时间:2024-03-14
Air fryer 180° preheat for 5 minutes, the marinated chicken wings into the frying basket, timing for about 15 minutes, the temperature is adjusted to 180°, the middle only need to turn once, a plate of fried chicken wings inside the tender." Xiao Mei, who can't cook, also practiced cooking skills during the epidemic. Relying on the air fryer, she has eaten French fries, sweet potatoes, chicken wings, mushrooms and other delicacies. "Now the outside restaurant is not open, and it is difficult to eat the basic food." In addition, I like the feeling of eating delicious food by myself, the reason why I chose to buy an air fryer is mainly to watch the food live broadcast and feel good."
With the help of the "house economy", the air fryer has witnessed explosive growth. According to Suning big data, among kitchen appliances, electric ovens increased by 280% and air fryers increased by 659%.
Air fryers against the trend of growth, become a "network red" product, in addition to "simple, convenient" and other product characteristics, consumer demand, live with goods also played a role in boosting. Will air fryers become just-in-demand products? Or is it just a coping product. To explore this question, you have to start with the product itself.

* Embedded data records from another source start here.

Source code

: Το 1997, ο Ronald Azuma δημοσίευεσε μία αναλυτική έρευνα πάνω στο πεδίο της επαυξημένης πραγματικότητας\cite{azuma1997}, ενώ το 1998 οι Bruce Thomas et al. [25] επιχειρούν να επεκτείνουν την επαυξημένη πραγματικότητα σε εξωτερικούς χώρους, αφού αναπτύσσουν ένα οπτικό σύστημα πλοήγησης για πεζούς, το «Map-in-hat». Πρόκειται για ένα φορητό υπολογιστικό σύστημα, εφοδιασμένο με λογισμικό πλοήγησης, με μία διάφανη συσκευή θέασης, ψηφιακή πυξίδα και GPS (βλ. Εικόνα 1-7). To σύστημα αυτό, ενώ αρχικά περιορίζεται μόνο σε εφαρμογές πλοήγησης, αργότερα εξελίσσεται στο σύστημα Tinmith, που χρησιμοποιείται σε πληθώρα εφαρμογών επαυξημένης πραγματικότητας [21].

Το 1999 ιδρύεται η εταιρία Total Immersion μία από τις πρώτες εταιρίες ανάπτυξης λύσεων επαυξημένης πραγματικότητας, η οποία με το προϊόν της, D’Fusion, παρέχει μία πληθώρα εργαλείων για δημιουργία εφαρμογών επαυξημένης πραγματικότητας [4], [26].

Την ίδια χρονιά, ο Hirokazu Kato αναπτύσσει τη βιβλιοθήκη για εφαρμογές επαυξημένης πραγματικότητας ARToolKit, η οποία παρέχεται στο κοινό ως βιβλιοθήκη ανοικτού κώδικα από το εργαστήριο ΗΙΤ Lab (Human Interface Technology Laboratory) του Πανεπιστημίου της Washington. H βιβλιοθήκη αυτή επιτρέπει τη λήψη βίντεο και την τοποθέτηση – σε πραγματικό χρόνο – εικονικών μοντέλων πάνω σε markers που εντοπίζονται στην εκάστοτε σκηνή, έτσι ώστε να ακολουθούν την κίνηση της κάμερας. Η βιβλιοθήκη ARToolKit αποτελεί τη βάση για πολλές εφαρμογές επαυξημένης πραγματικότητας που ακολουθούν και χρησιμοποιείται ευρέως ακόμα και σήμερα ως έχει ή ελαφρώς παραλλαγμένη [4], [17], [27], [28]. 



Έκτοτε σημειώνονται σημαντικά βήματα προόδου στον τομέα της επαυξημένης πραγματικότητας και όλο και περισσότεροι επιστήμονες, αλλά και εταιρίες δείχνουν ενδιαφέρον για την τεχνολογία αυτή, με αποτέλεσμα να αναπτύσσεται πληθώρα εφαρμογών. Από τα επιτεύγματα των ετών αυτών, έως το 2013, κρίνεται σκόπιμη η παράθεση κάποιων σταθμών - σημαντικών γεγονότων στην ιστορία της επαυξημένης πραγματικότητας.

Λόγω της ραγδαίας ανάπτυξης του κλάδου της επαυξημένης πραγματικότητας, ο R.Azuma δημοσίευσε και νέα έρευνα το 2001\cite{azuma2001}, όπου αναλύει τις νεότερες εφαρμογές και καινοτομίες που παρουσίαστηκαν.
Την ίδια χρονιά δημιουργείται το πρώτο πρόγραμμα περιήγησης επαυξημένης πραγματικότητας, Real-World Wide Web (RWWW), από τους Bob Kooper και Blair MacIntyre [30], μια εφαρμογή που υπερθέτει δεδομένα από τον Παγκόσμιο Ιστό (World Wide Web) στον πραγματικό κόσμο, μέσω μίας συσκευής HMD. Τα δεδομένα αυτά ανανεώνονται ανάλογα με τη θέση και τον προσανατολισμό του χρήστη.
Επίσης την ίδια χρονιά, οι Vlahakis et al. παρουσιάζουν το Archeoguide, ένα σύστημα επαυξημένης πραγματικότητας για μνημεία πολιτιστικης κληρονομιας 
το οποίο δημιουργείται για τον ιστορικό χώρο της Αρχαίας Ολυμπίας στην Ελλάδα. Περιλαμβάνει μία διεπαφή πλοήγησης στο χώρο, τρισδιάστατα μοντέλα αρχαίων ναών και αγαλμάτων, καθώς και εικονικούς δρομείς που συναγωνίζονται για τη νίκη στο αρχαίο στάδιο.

The working principle of the air fryer is mainly through the process of hot air circulating heat flow in the closed pot, so that the hot air takes away the water on the surface of the food, so that the food has a crisp taste. Due to the main "oil-free health" selling point, in line with consumer demand for health products, it has also been a hot consumer market. After all these years, why has it been so lukewarm until recently?

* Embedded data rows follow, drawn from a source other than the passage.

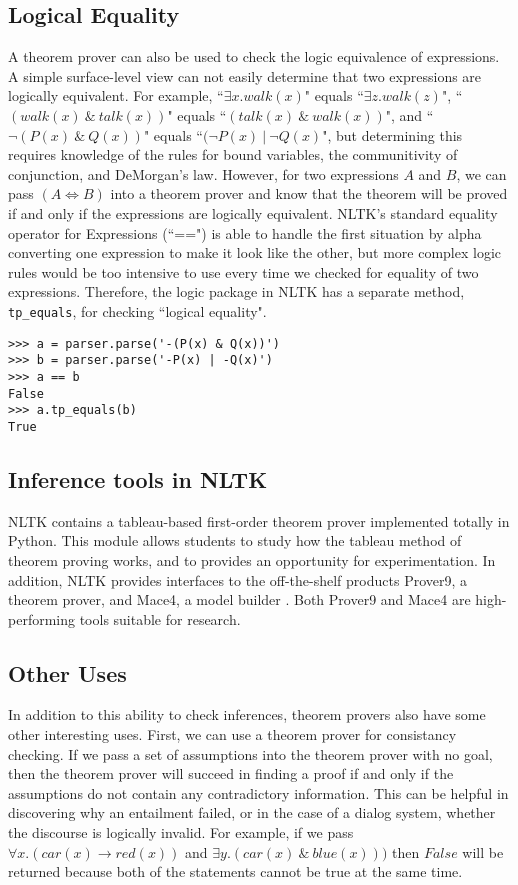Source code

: \documentclass{article}
\newcommand{\dhgcode}[1]{{\tt #1}}
\begin{document}
\subsection{Logical Equality}
A theorem prover can also be used to check the logic equivalence of expressions.  A simple surface-level view can not easily determine that two expressions are logically equivalent.  For example, ``$\exists x.walk(x)$" equals ``$\exists z.walk(z)$", ``$(walk(x)~\&~talk(x))$" equals ``$(talk(x)~\&~walk(x))$", and ``$\neg(P(x)~\&~Q(x))$" equals ``$(\neg P(x)~|~\neg Q(x)$", but determining this requires knowledge of the rules for bound variables, the communitivity of conjunction, and DeMorgan's law.  However, for two expressions $A$ and $B$, we can pass $(A\iff B)$ into a theorem prover and know that the theorem will be proved if and only if the expressions are logically equivalent.  NLTK's standard equality operator for Expressions (``==") is able to handle the first situation by alpha converting one expression to make it look like the other, but more complex logic rules would be too intensive to use every time we checked for equality of two expressions.  Therefore, the logic package in NLTK has a separate method, \dhgcode{tp\_equals}, for checking ``logical equality".

\begin{verbatim}
>>> a = parser.parse('-(P(x) & Q(x))')
>>> b = parser.parse('-P(x) | -Q(x)')
>>> a == b
False
>>> a.tp_equals(b)
True
\end{verbatim}

\subsection{Inference tools in NLTK}
NLTK contains a tableau-based first-order theorem prover implemented totally in Python.  This module allows students to study how the tableau method of theorem proving works, and to provides an opportunity for experimentation.  In addition, NLTK provides interfaces to the off-the-shelf products Prover9, a theorem prover, and Mace4, a model builder \cite{McCune}.  Both Prover9 and Mace4 are high-performing tools suitable for research.

\subsection{Other Uses}
In addition to this ability to check inferences, theorem provers also have some other interesting uses.  First, we can use a theorem prover for consistancy checking.  If we pass a set of assumptions into the theorem prover with no goal, then the theorem prover will succeed in finding a proof if and only if the assumptions do not contain any contradictory information.  This can be helpful in discovering why an entailment failed, or in the case of a dialog system, whether the discourse is logically invalid.  For example, if we pass $\forall x.(car(x) \rightarrow red(x))$ and $\exists y.(car(x)~\&~blue(x)))$ then $False$ will be returned because both of the  statements cannot be true at the same time.  
\end{document}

It starts with "oil-free health". Although the name of "oil-free health" label, but the air fryer still needs a small amount of oil when working, such as chicken breast, belt fish and other less oil or oil-free ingredients, production without oil, it is difficult to achieve the effect of "frying". In addition, high temperature work, will cause the loss of food nutrition, more dangerous is that the starch and oil in food at 120 degrees high temperature may produce acrylamide, heterocyclic amines, benzopyrene and other carcinogens, affecting human health.